Records from a dataset
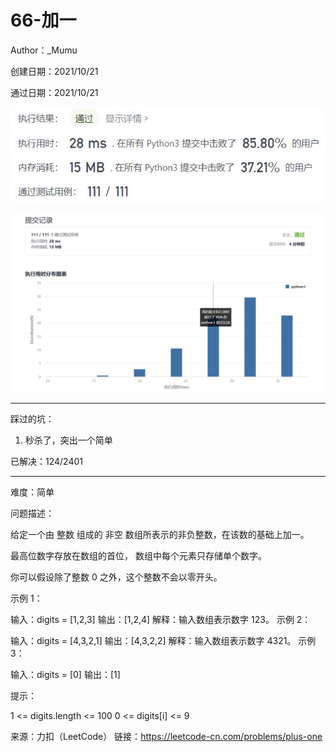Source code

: # 66-加一

Author：_Mumu

创建日期：2021/10/21

通过日期：2021/10/21

![](./通过截图2.jpg)

![](./通过截图1.jpg)

*****

踩过的坑：

1. 秒杀了，突出一个简单

已解决：124/2401

*****

难度：简单

问题描述：

给定一个由 整数 组成的 非空 数组所表示的非负整数，在该数的基础上加一。

最高位数字存放在数组的首位， 数组中每个元素只存储单个数字。

你可以假设除了整数 0 之外，这个整数不会以零开头。

 

示例 1：

输入：digits = [1,2,3]
输出：[1,2,4]
解释：输入数组表示数字 123。
示例 2：

输入：digits = [4,3,2,1]
输出：[4,3,2,2]
解释：输入数组表示数字 4321。
示例 3：

输入：digits = [0]
输出：[1]


提示：

1 <= digits.length <= 100
0 <= digits[i] <= 9

来源：力扣（LeetCode）
链接：https://leetcode-cn.com/problems/plus-one
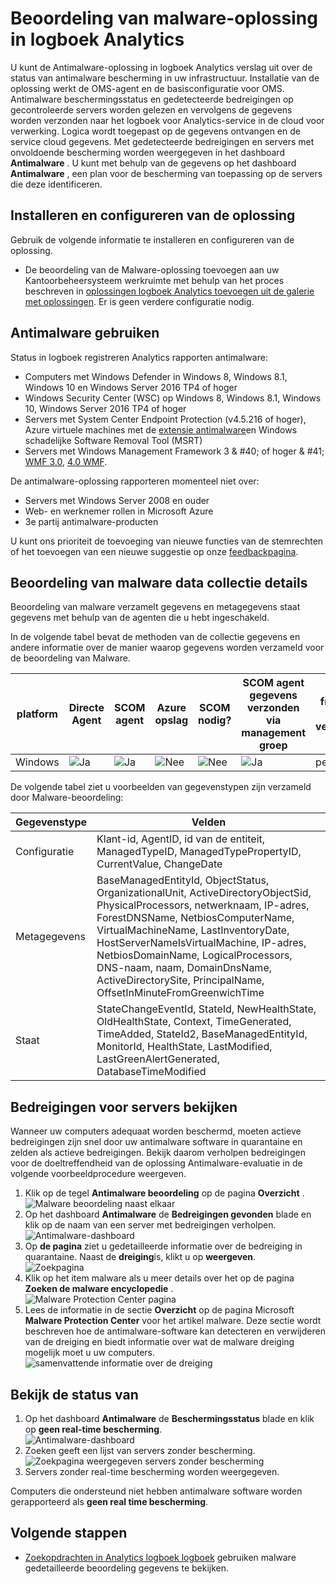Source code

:<properties
    pageTitle="Beoordeling van malware-oplossing in logboek Analytics | Microsoft Azure"
    description="U kunt de Antimalware-oplossing in logboek Analytics verslag uit over de status van antimalware bescherming in uw infrastructuur."
    services="log-analytics"
    documentationCenter=""
    authors="bandersmsft"
    manager="jwhit"
    editor=""/>

<tags
    ms.service="log-analytics"
    ms.workload="na"
    ms.tgt_pltfrm="na"
    ms.devlang="na"
    ms.topic="article"
    ms.date="10/10/2016"
    ms.author="banders"/>

# <a name="malware-assessment-solution-in-log-analytics"></a>Beoordeling van malware-oplossing in logboek Analytics


U kunt de Antimalware-oplossing in logboek Analytics verslag uit over de status van antimalware bescherming in uw infrastructuur. Installatie van de oplossing werkt de OMS-agent en de basisconfiguratie voor OMS. Antimalware beschermingsstatus en gedetecteerde bedreigingen op gecontroleerde servers worden gelezen en vervolgens de gegevens worden verzonden naar het logboek voor Analytics-service in de cloud voor verwerking. Logica wordt toegepast op de gegevens ontvangen en de service cloud gegevens. Met gedetecteerde bedreigingen en servers met onvoldoende bescherming worden weergegeven in het dashboard **Antimalware** . U kunt met behulp van de gegevens op het dashboard **Antimalware** , een plan voor de bescherming van toepassing op de servers die deze identificeren.

## <a name="installing-and-configuring-the-solution"></a>Installeren en configureren van de oplossing
Gebruik de volgende informatie te installeren en configureren van de oplossing.

- De beoordeling van de Malware-oplossing toevoegen aan uw Kantoorbeheersysteem werkruimte met behulp van het proces beschreven in [oplossingen logboek Analytics toevoegen uit de galerie met oplossingen](log-analytics-add-solutions.md).  Er is geen verdere configuratie nodig.


## <a name="use-antimalware"></a>Antimalware gebruiken

Status in logboek registreren Analytics rapporten antimalware:

- Computers met Windows Defender in Windows 8, Windows 8.1, Windows 10 en Windows Server 2016 TP4 of hoger
- Windows Security Center (WSC) op Windows 8, Windows 8.1, Windows 10, Windows Server 2016 TP4 of hoger
- Servers met System Center Endpoint Protection (v4.5.216 of hoger), Azure virtuele machines met de [extensie antimalware](http://go.microsoft.com/fwlink/?linkid=398023)en Windows schadelijke Software Removal Tool (MSRT)  
- Servers met Windows Management Framework 3 & #40; of hoger & #41; [WMF 3.0](https://support.microsoft.com/kb/2506143), [4.0 WMF](http://www.microsoft.com/download/details.aspx?id=40855).

De antimalware-oplossing rapporteren momenteel niet over:

- Servers met Windows Server 2008 en ouder
- Web- en werknemer rollen in Microsoft Azure
- 3e partij antimalware-producten

U kunt ons prioriteit de toevoeging van nieuwe functies van de stemrechten of het toevoegen van een nieuwe suggestie op onze [feedbackpagina](http://feedback.azure.com/forums/267889-azure-operational-insights/category/88093-malware-assessment-solution).


## <a name="malware-assessment-data-collection-details"></a>Beoordeling van malware data collectie details

Beoordeling van malware verzamelt gegevens en metagegevens staat gegevens met behulp van de agenten die u hebt ingeschakeld.

In de volgende tabel bevat de methoden van de collectie gegevens en andere informatie over de manier waarop gegevens worden verzameld voor de beoordeling van Malware.

| platform | Directe Agent | SCOM agent | Azure opslag | SCOM nodig? | SCOM agent gegevens verzonden via management groep | frequentie van verzameling |
|---|---|---|---|---|---|---|
|Windows|![Ja](./media/log-analytics-malware/oms-bullet-green.png)|![Ja](./media/log-analytics-malware/oms-bullet-green.png)|![Nee](./media/log-analytics-malware/oms-bullet-red.png)|            ![Nee](./media/log-analytics-malware/oms-bullet-red.png)|![Ja](./media/log-analytics-malware/oms-bullet-green.png)| per uur|


De volgende tabel ziet u voorbeelden van gegevenstypen zijn verzameld door Malware-beoordeling:

|**Gegevenstype**|**Velden**|
|---|---|
|Configuratie|Klant-id, AgentID, id van de entiteit, ManagedTypeID, ManagedTypePropertyID, CurrentValue, ChangeDate|
|Metagegevens|BaseManagedEntityId, ObjectStatus, OrganizationalUnit, ActiveDirectoryObjectSid, PhysicalProcessors, netwerknaam, IP-adres, ForestDNSName, NetbiosComputerName, VirtualMachineName, LastInventoryDate, HostServerNameIsVirtualMachine, IP-adres, NetbiosDomainName, LogicalProcessors, DNS-naam, naam, DomainDnsName, ActiveDirectorySite, PrincipalName, OffsetInMinuteFromGreenwichTime|
|Staat|StateChangeEventId, StateId, NewHealthState, OldHealthState, Context, TimeGenerated, TimeAdded, StateId2, BaseManagedEntityId, MonitorId, HealthState, LastModified, LastGreenAlertGenerated, DatabaseTimeModified|

## <a name="review-threats-for-servers"></a>Bedreigingen voor servers bekijken

Wanneer uw computers adequaat worden beschermd, moeten actieve bedreigingen zijn snel door uw antimalware software in quarantaine en zelden als actieve bedreigingen. Bekijk daarom verholpen bedreigingen voor de doeltreffendheid van de oplossing Antimalware-evaluatie in de volgende voorbeeldprocedure weergeven.

1. Klik op de tegel **Antimalware beoordeling** op de pagina **Overzicht** .  
    ![Malware beoordeling naast elkaar](./media/log-analytics-malware/oms-antimalware01.png)
2. Op het dashboard **Antimalware** de **Bedreigingen gevonden** blade en klik op de naam van een server met bedreigingen verholpen.  
    ![Antimalware-dashboard](./media/log-analytics-malware/oms-antimalware02.png)
3. Op **de pagina** ziet u gedetailleerde informatie over de bedreiging in quarantaine. Naast de **dreiging**is, klikt u op **weergeven**.  
    ![Zoekpagina](./media/log-analytics-malware/oms-antimalware03.png)
4. Klik op het item malware als u meer details over het op de pagina **Zoeken de malware encyclopedie** .  
    ![Malware Protection Center pagina](./media/log-analytics-malware/oms-antimalware04.png)
5. Lees de informatie in de sectie **Overzicht** op de pagina Microsoft **Malware Protection Center** voor het artikel malware. Deze sectie wordt beschreven hoe de antimalware-software kan detecteren en verwijderen van de dreiging en biedt informatie over wat de malware dreiging mogelijk moet u uw computers.  
    ![samenvattende informatie over de dreiging](./media/log-analytics-malware/oms-antimalware05.png)

## <a name="review-protection-status"></a>Bekijk de status van

1. Op het dashboard **Antimalware** de **Beschermingsstatus** blade en klik op **geen real-time bescherming**.  
    ![Antimalware-dashboard](./media/log-analytics-malware/oms-antimalware06.png)
2. Zoeken geeft een lijst van servers zonder bescherming.  
    ![Zoekpagina weergegeven servers zonder bescherming](./media/log-analytics-malware/oms-antimalware07.png)
3. Servers zonder real-time bescherming worden weergegeven.

Computers die ondersteund niet hebben antimalware software worden gerapporteerd als **geen real time bescherming**.


## <a name="next-steps"></a>Volgende stappen

- [Zoekopdrachten in Analytics logboek logboek](log-analytics-log-searches.md) gebruiken malware gedetailleerde beoordeling gegevens te bekijken.
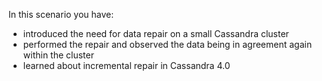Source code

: In this scenario you have:

- introduced the need for data repair on a small Cassandra cluster
- performed the repair and observed the data being in agreement again within the cluster
- learned about incremental repair in Cassandra 4.0

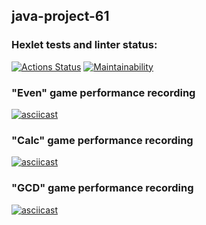 ## java-project-61
### Hexlet tests and linter status:
[![Actions Status](https://github.com/biscof/java-project-61/workflows/hexlet-check/badge.svg)](https://github.com/biscof/java-project-61/actions)
[![Maintainability](https://api.codeclimate.com/v1/badges/4ba2597d2ea586b1f19a/maintainability)](https://codeclimate.com/github/biscof/java-project-61/maintainability)
### "Even" game performance recording
[![asciicast](https://asciinema.org/a/q8bU5XctMAKhKbD5HoSW0qi1N.svg)](https://asciinema.org/a/q8bU5XctMAKhKbD5HoSW0qi1N)
### "Calc" game performance recording
[![asciicast](https://asciinema.org/a/G8JNasiIJteNeTRM6KPJdIf7S.svg)](https://asciinema.org/a/G8JNasiIJteNeTRM6KPJdIf7S)
### "GCD" game performance recording
[![asciicast](https://asciinema.org/a/jAbtGPK3XRhBW4dCDe2b8L5S8.svg)](https://asciinema.org/a/jAbtGPK3XRhBW4dCDe2b8L5S8)
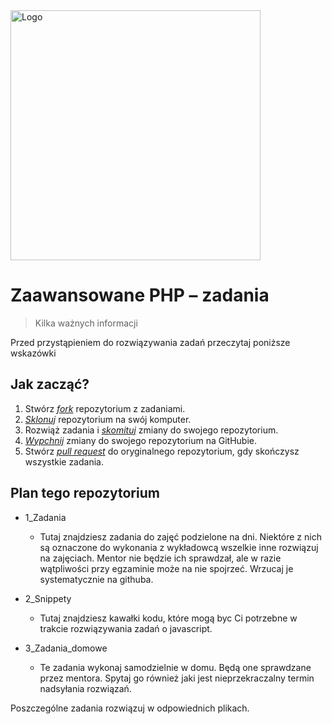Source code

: <img alt="Logo" src="http://coderslab.pl/wp-content/themes/coderslab/svg/logo-coderslab.svg" width="400">

# Zaawansowane PHP &ndash; zadania
> Kilka ważnych informacji

Przed przystąpieniem do rozwiązywania zadań przeczytaj poniższe wskazówki

## Jak zacząć?

1. Stwórz [*fork*][forking] repozytorium z zadaniami.
2. [*Sklonuj*][ref-clone] repozytorium na swój komputer.
3. Rozwiąż zadania i [*skomituj*][ref-commit] zmiany do swojego repozytorium.
4. [*Wypchnij*][ref-push] zmiany do swojego repozytorium na GitHubie.
5. Stwórz [*pull request*][pull-request] do oryginalnego repozytorium, gdy skończysz wszystkie zadania.


## Plan tego repozytorium

* 1_Zadania

    * Tutaj znajdziesz zadania do zajęć podzielone na dni. Niektóre z nich są oznaczone do wykonania z wykładowcą wszelkie inne rozwiązuj na zajęciach.
      Mentor nie będzie ich sprawdzał, ale w razie wątpliwości przy egzaminie może na nie spojrzeć. Wrzucaj je systematycznie na githuba.

* 2_Snippety
    * Tutaj znajdziesz kawałki kodu, które mogą byc Ci potrzebne w trakcie rozwiązywania zadań o javascript.

* 3_Zadania_domowe
    * Te zadania wykonaj samodzielnie w domu. Będą one sprawdzane przez mentora. Spytaj go również jaki jest nieprzekraczalny termin nadsyłania rozwiązań.



Poszczególne zadania rozwiązuj w odpowiednich plikach.


<!-- Links -->
[forking]: https://guides.github.com/activities/forking/
[ref-clone]: http://gitref.org/creating/#clone
[ref-commit]: http://gitref.org/basic/#commit
[ref-push]: http://gitref.org/remotes/#push
[pull-request]: https://help.github.com/articles/creating-a-pull-request
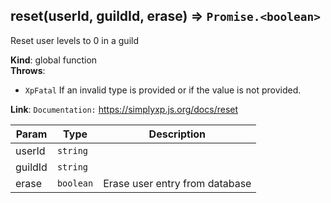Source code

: <a name="reset"></a>

## reset(userId, guildId, erase) ⇒ <code>Promise.&lt;boolean&gt;</code>

Reset user levels to 0 in a guild

**Kind**: global function  
**Throws**:

- <code>XpFatal</code> If an invalid type is provided or if the value is not provided.

**Link**: `Documentation:` https://simplyxp.js.org/docs/reset

| Param   | Type                 | Description                    |
|---------|----------------------|--------------------------------|
| userId  | <code>string</code>  |                                |
| guildId | <code>string</code>  |                                |
| erase   | <code>boolean</code> | Erase user entry from database |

**EXERCISE DETAILS**
Show each line of the data that contains the string "ziet".

**WRITTEN REPLY**
De volgende tabel ziet u voorbeelden van gegevenstypen zijn verzameld door Malware-beoordeling:
3. Op **de pagina** ziet u gedetailleerde informatie over de bedreiging in quarantaine. Naast de **dreiging**is, klikt u op **weergeven**.  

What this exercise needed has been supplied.